[Top][All Lists]
[Date Prev][Date Next][Thread Prev][Thread Next][Date Index][Thread Index]
[aspell-devel] How Aspell Works: Part 1: The Compiled Dictionary Format
From: |
Kevin Atkinson |
Subject: |
[aspell-devel] How Aspell Works: Part 1: The Compiled Dictionary Format |
Date: |
Fri, 30 Sep 2005 13:57:41 -0600 (MDT) |
The details of how Aspell really works is a mystery to most everyone but
me. So I thought it is finally time to fully explain Aspell's core
algorithms and data structures. In doing so I hope people will appreciate the
amount of cleverness I put into it, and perhapses be able to improve it even
more in the future. However, doing so will take some time. Thus I will
be explaining it in small segments. This information will eventually be
included in the Aspell source in one form or another.
In this part I will explain how the data is laid out in the compiled
dictionary for Aspell 0.60. Source file: readonly_ws.cpp
Aspell's main word list is laid out as follows:
* header
* jump table for editdist 1
* jump table for editdist 2
* data block
* hash table
There is nothing particular interesting about the header. Just a bunch of
meta information. I will get back to the jump tables.

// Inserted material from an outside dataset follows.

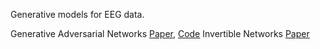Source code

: Generative models for EEG data.

Generative Adversarial Networks [Paper](https://arxiv.org/abs/1806.01875), [Code](https://github.com/kahartma/GAN)
Invertible Networks [Paper](https://arxiv.org/abs/1907.07746)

Words in the data block are grouped based on the soundslike. Each group
is as follows:
<8 bit: offset to next item><8 bit: soundslike
size><soundslike><null><words>
Each word group is as follows:
<8 bit: flags><8 bit: offset to next word><8 bit: word size><word><null>
[<affix info><null>]
The offset for the final word in each group points to the next word in
the following group. The offset for the final word and soundslike group
in the dictionary is 0.
I made some previsions for additional info to be stored with the word but
for simplicity I will leave it out. If soundslike data is not used than the
soundslike block it not used.
This format make it easy to iterate over the data without using the hash
table.
Each soundslike group can be a maximum of about 256 bytes. If this limit
is reached than the soundslike group is split. Using 2 bytes for the
soundslike offset would of solved this problem however
1) 256 is normally sufficient, thus I would of wasted some space by
using an extra byte.
2) More importantly, Using 2 bytes means I would of had to worry about
alignment issues.
The soundslike groups are sorted in more or less alphabetic order.
The hash table is a simple open address hash table. The key is the
dictionary word in all lowercase form with any accents removed (what
is known as the "clean" form of the word). The value stored in
the table is an 32 bit offset to the beginning of the word. An integer
offset is used rather than a pointer so that 1) the complied dictionary
can be mmaped in which makes loading the dictionary very fast and so that
the memory can be shared between processed, and 2) on 64 bit platforms
using pointers would of doubled the size of the hash table.
Additional information on the word can be derived from the offset:
word size: offset - 1
offset to next word: offset - 2
flags: offset - 3
I use helper functions for getting this information. Doing it this way
rather than having a data structure is slightly evil, I admit, but I have my
reasons.
In the next part I will explain how Aspell uses the jump tables to quickly
search the list for all soundslike with an edit-distance of 1 or 2.